Supplied records below:
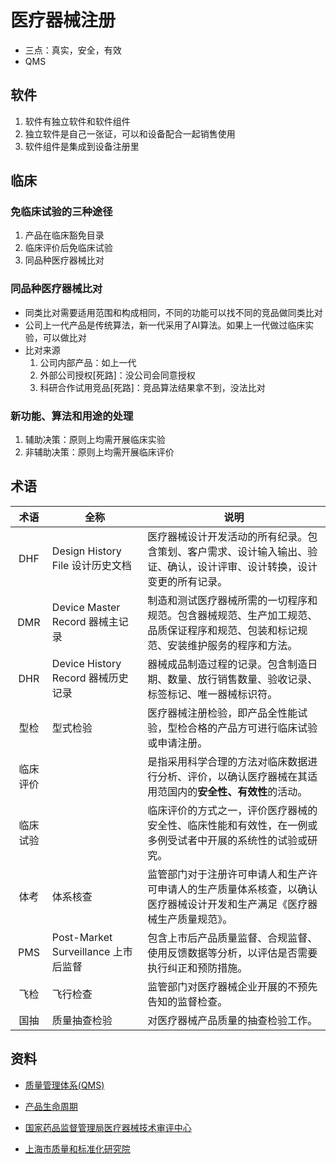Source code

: # 医疗器械注册
* 三点：真实，安全，有效
* QMS

## 软件
1. 软件有独立软件和软件组件
1. 独立软件是自己一张证，可以和设备配合一起销售使用
1. 软件组件是集成到设备注册里

## 临床
### 免临床试验的三种途径
1. 产品在临床豁免目录
1. 临床评价后免临床试验
1. 同品种医疗器械比对

### 同品种医疗器械比对
* 同类比对需要适用范围和构成相同，不同的功能可以找不同的竞品做同类比对
* 公司上一代产品是传统算法，新一代采用了AI算法。如果上一代做过临床实验，可以做比对
* 比对来源
  1. 公司内部产品：如上一代
  1. 外部公司授权[死路]：没公司会同意授权
  1. 科研合作试用竞品[死路]：竞品算法结果拿不到，没法比对

### 新功能、算法和用途的处理
1. 辅助决策：原则上均需开展临床实验
1. 非辅助决策：原则上均需开展临床评价

## 术语
| 术语 | 全称 | 说明 |
| :-: | - | - |
| DHF | Design History File 设计历史文档 | 医疗器械设计开发活动的所有纪录。包含策划、客户需求、设计输入输出、验证、确认，设计评审、设计转换，设计变更的所有记录。 |
| DMR | Device Master Record 器械主记录 | 制造和测试医疗器械所需的一切程序和规范。包含器械规范、生产加工规范、品质保证程序和规范、包装和标记规范、安装维护服务的程序和方法。 |
| DHR | Device History Record 器械历史记录 | 器械成品制造过程的记录。包含制造日期、数量、放行销售数量、验收记录、标签标记、唯一器械标识符。 |
| 型检 | 型式检验 | 医疗器械注册检验，即产品全性能试验，型检合格的产品方可进行临床试验或申请注册。 |
| 临床评价 |  | 是指采用科学合理的方法对临床数据进行分析、评价，以确认医疗器械在其适用范国内的**安全性、有效性**的活动。 |
| 临床试验 |  | 临床评价的方式之一，评价医疗器械的安全性、临床性能和有效性，在一例或多例受试者中开展的系统性的试验或研究。 |
| 体考 | 体系核查 | 监管部门对于注册许可申请人和生产许可申请人的生产质量体系核查，以确认医疗器械设计开发和生产满足《医疗器械生产质量规范》。 |
| PMS | Post-Market Surveillance 上市后监督 | 包含上市后产品质量监督、合规监督、使用反馈数据等分析，以评估是否需要执行纠正和预防措施。 |
| 飞检 | 飞行检查 | 监管部门对医疗器械企业开展的不预先告知的监督检查。 |
| 国抽 | 质量抽查检验 | 对医疗器械产品质量的抽查检验工作。 |

## 资料
* [质量管理体系(QMS)](https://rd.wangyaqi.cn/#/qms/SUMMARY)
* [产品生命周期](https://rd.wangyaqi.cn/#/qms/plm)

* [国家药品监督管理局医疗器械技术审评中心](https://www.cmde.org.cn/index.html)
* [上海市质量和标准化研究院](https://www.cnsis.org.cn/)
End of Supplied records.
● Action item
Restate the records above exactly, less any pictures.

● Completed exercise
Source code

: # 医疗器械注册
* 三点：真实，安全，有效
* QMS

## 软件
1. 软件有独立软件和软件组件
1. 独立软件是自己一张证，可以和设备配合一起销售使用
1. 软件组件是集成到设备注册里

## 临床
### 免临床试验的三种途径
1. 产品在临床豁免目录
1. 临床评价后免临床试验
1. 同品种医疗器械比对

### 同品种医疗器械比对
* 同类比对需要适用范围和构成相同，不同的功能可以找不同的竞品做同类比对
* 公司上一代产品是传统算法，新一代采用了AI算法。如果上一代做过临床实验，可以做比对
* 比对来源
  1. 公司内部产品：如上一代
  1. 外部公司授权[死路]：没公司会同意授权
  1. 科研合作试用竞品[死路]：竞品算法结果拿不到，没法比对

### 新功能、算法和用途的处理
1. 辅助决策：原则上均需开展临床实验
1. 非辅助决策：原则上均需开展临床评价

## 术语
| 术语 | 全称 | 说明 |
| :-: | - | - |
| DHF | Design History File 设计历史文档 | 医疗器械设计开发活动的所有纪录。包含策划、客户需求、设计输入输出、验证、确认，设计评审、设计转换，设计变更的所有记录。 |
| DMR | Device Master Record 器械主记录 | 制造和测试医疗器械所需的一切程序和规范。包含器械规范、生产加工规范、品质保证程序和规范、包装和标记规范、安装维护服务的程序和方法。 |
| DHR | Device History Record 器械历史记录 | 器械成品制造过程的记录。包含制造日期、数量、放行销售数量、验收记录、标签标记、唯一器械标识符。 |
| 型检 | 型式检验 | 医疗器械注册检验，即产品全性能试验，型检合格的产品方可进行临床试验或申请注册。 |
| 临床评价 |  | 是指采用科学合理的方法对临床数据进行分析、评价，以确认医疗器械在其适用范国内的**安全性、有效性**的活动。 |
| 临床试验 |  | 临床评价的方式之一，评价医疗器械的安全性、临床性能和有效性，在一例或多例受试者中开展的系统性的试验或研究。 |
| 体考 | 体系核查 | 监管部门对于注册许可申请人和生产许可申请人的生产质量体系核查，以确认医疗器械设计开发和生产满足《医疗器械生产质量规范》。 |
| PMS | Post-Market Surveillance 上市后监督 | 包含上市后产品质量监督、合规监督、使用反馈数据等分析，以评估是否需要执行纠正和预防措施。 |
| 飞检 | 飞行检查 | 监管部门对医疗器械企业开展的不预先告知的监督检查。 |
| 国抽 | 质量抽查检验 | 对医疗器械产品质量的抽查检验工作。 |

## 资料
* [质量管理体系(QMS)](https://rd.wangyaqi.cn/#/qms/SUMMARY)
* [产品生命周期](https://rd.wangyaqi.cn/#/qms/plm)

* [国家药品监督管理局医疗器械技术审评中心](https://www.cmde.org.cn/index.html)
* [上海市质量和标准化研究院](https://www.cnsis.org.cn/)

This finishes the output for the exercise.